RECORDS FOR PROCESSING:
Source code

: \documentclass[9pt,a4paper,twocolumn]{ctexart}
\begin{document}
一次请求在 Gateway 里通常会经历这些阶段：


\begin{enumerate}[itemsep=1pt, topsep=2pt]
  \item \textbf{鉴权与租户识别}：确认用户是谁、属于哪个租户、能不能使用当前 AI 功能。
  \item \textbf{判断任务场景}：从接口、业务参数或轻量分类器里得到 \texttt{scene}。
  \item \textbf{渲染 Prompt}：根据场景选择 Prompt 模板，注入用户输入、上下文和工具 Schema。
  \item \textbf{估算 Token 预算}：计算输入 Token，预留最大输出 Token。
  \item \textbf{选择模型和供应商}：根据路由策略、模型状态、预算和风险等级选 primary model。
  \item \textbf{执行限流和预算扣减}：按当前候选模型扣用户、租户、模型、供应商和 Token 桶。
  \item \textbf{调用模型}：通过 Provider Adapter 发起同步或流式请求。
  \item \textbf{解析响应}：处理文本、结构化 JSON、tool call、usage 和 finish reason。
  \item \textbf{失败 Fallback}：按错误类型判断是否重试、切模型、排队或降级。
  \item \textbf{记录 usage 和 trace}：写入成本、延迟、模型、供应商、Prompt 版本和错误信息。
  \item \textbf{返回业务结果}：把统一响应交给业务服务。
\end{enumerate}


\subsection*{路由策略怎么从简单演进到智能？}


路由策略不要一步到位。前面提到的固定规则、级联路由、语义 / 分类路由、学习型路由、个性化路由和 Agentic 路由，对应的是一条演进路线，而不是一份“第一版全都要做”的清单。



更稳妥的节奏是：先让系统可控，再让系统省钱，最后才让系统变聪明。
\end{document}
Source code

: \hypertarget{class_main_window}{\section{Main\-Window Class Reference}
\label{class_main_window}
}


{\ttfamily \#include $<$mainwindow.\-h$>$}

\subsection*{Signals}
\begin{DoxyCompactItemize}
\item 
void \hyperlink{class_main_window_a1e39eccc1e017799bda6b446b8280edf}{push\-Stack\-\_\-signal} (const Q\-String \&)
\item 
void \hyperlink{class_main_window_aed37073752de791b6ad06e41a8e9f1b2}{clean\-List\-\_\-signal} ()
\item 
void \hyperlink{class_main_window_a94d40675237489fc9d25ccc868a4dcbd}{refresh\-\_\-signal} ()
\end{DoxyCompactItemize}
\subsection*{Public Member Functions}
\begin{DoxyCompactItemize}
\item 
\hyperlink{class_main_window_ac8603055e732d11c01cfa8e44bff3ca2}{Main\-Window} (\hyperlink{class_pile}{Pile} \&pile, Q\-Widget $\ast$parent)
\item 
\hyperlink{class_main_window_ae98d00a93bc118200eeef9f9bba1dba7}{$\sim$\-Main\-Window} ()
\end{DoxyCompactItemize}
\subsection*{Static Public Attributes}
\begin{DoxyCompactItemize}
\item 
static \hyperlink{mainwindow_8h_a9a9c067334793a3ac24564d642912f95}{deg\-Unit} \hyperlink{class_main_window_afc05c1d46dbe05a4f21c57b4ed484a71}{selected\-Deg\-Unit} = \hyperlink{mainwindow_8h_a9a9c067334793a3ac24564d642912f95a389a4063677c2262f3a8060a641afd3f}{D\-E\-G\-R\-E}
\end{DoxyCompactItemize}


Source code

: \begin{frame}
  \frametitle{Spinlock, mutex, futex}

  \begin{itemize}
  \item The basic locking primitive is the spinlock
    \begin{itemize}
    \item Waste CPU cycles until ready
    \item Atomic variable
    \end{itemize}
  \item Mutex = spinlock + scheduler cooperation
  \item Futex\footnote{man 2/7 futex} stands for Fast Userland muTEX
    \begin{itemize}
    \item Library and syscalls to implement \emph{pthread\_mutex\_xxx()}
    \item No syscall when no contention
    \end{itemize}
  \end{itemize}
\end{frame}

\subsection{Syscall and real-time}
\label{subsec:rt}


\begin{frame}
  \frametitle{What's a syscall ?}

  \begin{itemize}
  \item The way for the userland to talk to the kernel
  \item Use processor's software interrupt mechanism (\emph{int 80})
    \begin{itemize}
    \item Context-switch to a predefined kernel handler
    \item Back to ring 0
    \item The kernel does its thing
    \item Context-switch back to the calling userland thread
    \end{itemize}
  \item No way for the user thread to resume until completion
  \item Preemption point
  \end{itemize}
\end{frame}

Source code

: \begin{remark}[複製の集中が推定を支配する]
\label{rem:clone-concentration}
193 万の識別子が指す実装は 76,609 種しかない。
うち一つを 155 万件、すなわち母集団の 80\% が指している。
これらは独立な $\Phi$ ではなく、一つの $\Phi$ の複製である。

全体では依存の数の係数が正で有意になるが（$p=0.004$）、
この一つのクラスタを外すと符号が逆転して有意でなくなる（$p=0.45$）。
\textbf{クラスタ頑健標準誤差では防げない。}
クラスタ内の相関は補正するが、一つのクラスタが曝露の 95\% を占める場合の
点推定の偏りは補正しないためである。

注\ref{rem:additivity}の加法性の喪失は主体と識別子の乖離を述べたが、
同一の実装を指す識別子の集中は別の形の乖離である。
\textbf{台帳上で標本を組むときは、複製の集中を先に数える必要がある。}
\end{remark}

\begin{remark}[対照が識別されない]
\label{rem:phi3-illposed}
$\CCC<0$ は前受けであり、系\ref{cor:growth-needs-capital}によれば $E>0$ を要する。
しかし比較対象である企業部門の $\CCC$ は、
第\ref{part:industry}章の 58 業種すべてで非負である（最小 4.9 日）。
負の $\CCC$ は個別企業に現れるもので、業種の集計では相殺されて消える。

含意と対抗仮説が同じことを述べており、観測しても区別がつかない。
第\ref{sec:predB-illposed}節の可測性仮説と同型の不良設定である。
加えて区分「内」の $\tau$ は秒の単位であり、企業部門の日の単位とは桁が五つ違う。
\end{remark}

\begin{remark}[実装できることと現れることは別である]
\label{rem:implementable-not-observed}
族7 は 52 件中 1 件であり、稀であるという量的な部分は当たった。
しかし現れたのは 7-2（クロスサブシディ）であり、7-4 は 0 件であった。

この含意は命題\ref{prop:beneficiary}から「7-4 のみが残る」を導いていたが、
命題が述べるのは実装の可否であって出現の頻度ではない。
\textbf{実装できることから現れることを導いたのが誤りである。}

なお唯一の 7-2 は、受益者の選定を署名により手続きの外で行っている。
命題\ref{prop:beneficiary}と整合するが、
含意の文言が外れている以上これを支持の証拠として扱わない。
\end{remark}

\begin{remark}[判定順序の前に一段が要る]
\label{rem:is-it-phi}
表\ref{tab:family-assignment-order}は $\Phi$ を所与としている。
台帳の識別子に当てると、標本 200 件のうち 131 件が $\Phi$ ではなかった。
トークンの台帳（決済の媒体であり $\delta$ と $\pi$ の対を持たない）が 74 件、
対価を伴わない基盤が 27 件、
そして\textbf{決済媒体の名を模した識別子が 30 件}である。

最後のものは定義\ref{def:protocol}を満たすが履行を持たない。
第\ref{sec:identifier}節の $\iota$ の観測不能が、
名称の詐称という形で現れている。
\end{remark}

WHAT YOU WILL DO: The answer is every entry, repeated word for word.

EXERCISE OUTPUT:
Source code

: \documentclass[9pt,a4paper,twocolumn]{ctexart}
\begin{document}
一次请求在 Gateway 里通常会经历这些阶段：


\begin{enumerate}[itemsep=1pt, topsep=2pt]
  \item \textbf{鉴权与租户识别}：确认用户是谁、属于哪个租户、能不能使用当前 AI 功能。
  \item \textbf{判断任务场景}：从接口、业务参数或轻量分类器里得到 \texttt{scene}。
  \item \textbf{渲染 Prompt}：根据场景选择 Prompt 模板，注入用户输入、上下文和工具 Schema。
  \item \textbf{估算 Token 预算}：计算输入 Token，预留最大输出 Token。
  \item \textbf{选择模型和供应商}：根据路由策略、模型状态、预算和风险等级选 primary model。
  \item \textbf{执行限流和预算扣减}：按当前候选模型扣用户、租户、模型、供应商和 Token 桶。
  \item \textbf{调用模型}：通过 Provider Adapter 发起同步或流式请求。
  \item \textbf{解析响应}：处理文本、结构化 JSON、tool call、usage 和 finish reason。
  \item \textbf{失败 Fallback}：按错误类型判断是否重试、切模型、排队或降级。
  \item \textbf{记录 usage 和 trace}：写入成本、延迟、模型、供应商、Prompt 版本和错误信息。
  \item \textbf{返回业务结果}：把统一响应交给业务服务。
\end{enumerate}


\subsection*{路由策略怎么从简单演进到智能？}


路由策略不要一步到位。前面提到的固定规则、级联路由、语义 / 分类路由、学习型路由、个性化路由和 Agentic 路由，对应的是一条演进路线，而不是一份“第一版全都要做”的清单。



更稳妥的节奏是：先让系统可控，再让系统省钱，最后才让系统变聪明。
\end{document}
Source code

: \hypertarget{class_main_window}{\section{Main\-Window Class Reference}
\label{class_main_window}
}


{\ttfamily \#include $<$mainwindow.\-h$>$}

\subsection*{Signals}
\begin{DoxyCompactItemize}
\item 
void \hyperlink{class_main_window_a1e39eccc1e017799bda6b446b8280edf}{push\-Stack\-\_\-signal} (const Q\-String \&)
\item 
void \hyperlink{class_main_window_aed37073752de791b6ad06e41a8e9f1b2}{clean\-List\-\_\-signal} ()
\item 
void \hyperlink{class_main_window_a94d40675237489fc9d25ccc868a4dcbd}{refresh\-\_\-signal} ()
\end{DoxyCompactItemize}
\subsection*{Public Member Functions}
\begin{DoxyCompactItemize}
\item 
\hyperlink{class_main_window_ac8603055e732d11c01cfa8e44bff3ca2}{Main\-Window} (\hyperlink{class_pile}{Pile} \&pile, Q\-Widget $\ast$parent)
\item 
\hyperlink{class_main_window_ae98d00a93bc118200eeef9f9bba1dba7}{$\sim$\-Main\-Window} ()
\end{DoxyCompactItemize}
\subsection*{Static Public Attributes}
\begin{DoxyCompactItemize}
\item 
static \hyperlink{mainwindow_8h_a9a9c067334793a3ac24564d642912f95}{deg\-Unit} \hyperlink{class_main_window_afc05c1d46dbe05a4f21c57b4ed484a71}{selected\-Deg\-Unit} = \hyperlink{mainwindow_8h_a9a9c067334793a3ac24564d642912f95a389a4063677c2262f3a8060a641afd3f}{D\-E\-G\-R\-E}
\end{DoxyCompactItemize}


Source code

: \begin{frame}
  \frametitle{Spinlock, mutex, futex}

  \begin{itemize}
  \item The basic locking primitive is the spinlock
    \begin{itemize}
    \item Waste CPU cycles until ready
    \item Atomic variable
    \end{itemize}
  \item Mutex = spinlock + scheduler cooperation
  \item Futex\footnote{man 2/7 futex} stands for Fast Userland muTEX
    \begin{itemize}
    \item Library and syscalls to implement \emph{pthread\_mutex\_xxx()}
    \item No syscall when no contention
    \end{itemize}
  \end{itemize}
\end{frame}

\subsection{Syscall and real-time}
\label{subsec:rt}


\begin{frame}
  \frametitle{What's a syscall ?}

  \begin{itemize}
  \item The way for the userland to talk to the kernel
  \item Use processor's software interrupt mechanism (\emph{int 80})
    \begin{itemize}
    \item Context-switch to a predefined kernel handler
    \item Back to ring 0
    \item The kernel does its thing
    \item Context-switch back to the calling userland thread
    \end{itemize}
  \item No way for the user thread to resume until completion
  \item Preemption point
  \end{itemize}
\end{frame}

Source code

: \begin{remark}[複製の集中が推定を支配する]
\label{rem:clone-concentration}
193 万の識別子が指す実装は 76,609 種しかない。
うち一つを 155 万件、すなわち母集団の 80\% が指している。
これらは独立な $\Phi$ ではなく、一つの $\Phi$ の複製である。

全体では依存の数の係数が正で有意になるが（$p=0.004$）、
この一つのクラスタを外すと符号が逆転して有意でなくなる（$p=0.45$）。
\textbf{クラスタ頑健標準誤差では防げない。}
クラスタ内の相関は補正するが、一つのクラスタが曝露の 95\% を占める場合の
点推定の偏りは補正しないためである。

注\ref{rem:additivity}の加法性の喪失は主体と識別子の乖離を述べたが、
同一の実装を指す識別子の集中は別の形の乖離である。
\textbf{台帳上で標本を組むときは、複製の集中を先に数える必要がある。}
\end{remark}

\begin{remark}[対照が識別されない]
\label{rem:phi3-illposed}
$\CCC<0$ は前受けであり、系\ref{cor:growth-needs-capital}によれば $E>0$ を要する。
しかし比較対象である企業部門の $\CCC$ は、
第\ref{part:industry}章の 58 業種すべてで非負である（最小 4.9 日）。
負の $\CCC$ は個別企業に現れるもので、業種の集計では相殺されて消える。

含意と対抗仮説が同じことを述べており、観測しても区別がつかない。
第\ref{sec:predB-illposed}節の可測性仮説と同型の不良設定である。
加えて区分「内」の $\tau$ は秒の単位であり、企業部門の日の単位とは桁が五つ違う。
\end{remark}

\begin{remark}[実装できることと現れることは別である]
\label{rem:implementable-not-observed}
族7 は 52 件中 1 件であり、稀であるという量的な部分は当たった。
しかし現れたのは 7-2（クロスサブシディ）であり、7-4 は 0 件であった。

この含意は命題\ref{prop:beneficiary}から「7-4 のみが残る」を導いていたが、
命題が述べるのは実装の可否であって出現の頻度ではない。
\textbf{実装できることから現れることを導いたのが誤りである。}

なお唯一の 7-2 は、受益者の選定を署名により手続きの外で行っている。
命題\ref{prop:beneficiary}と整合するが、
含意の文言が外れている以上これを支持の証拠として扱わない。
\end{remark}

\begin{remark}[判定順序の前に一段が要る]
\label{rem:is-it-phi}
表\ref{tab:family-assignment-order}は $\Phi$ を所与としている。
台帳の識別子に当てると、標本 200 件のうち 131 件が $\Phi$ ではなかった。
トークンの台帳（決済の媒体であり $\delta$ と $\pi$ の対を持たない）が 74 件、
対価を伴わない基盤が 27 件、
そして\textbf{決済媒体の名を模した識別子が 30 件}である。

最後のものは定義\ref{def:protocol}を満たすが履行を持たない。
第\ref{sec:identifier}節の $\iota$ の観測不能が、
名称の詐称という形で現れている。
\end{remark}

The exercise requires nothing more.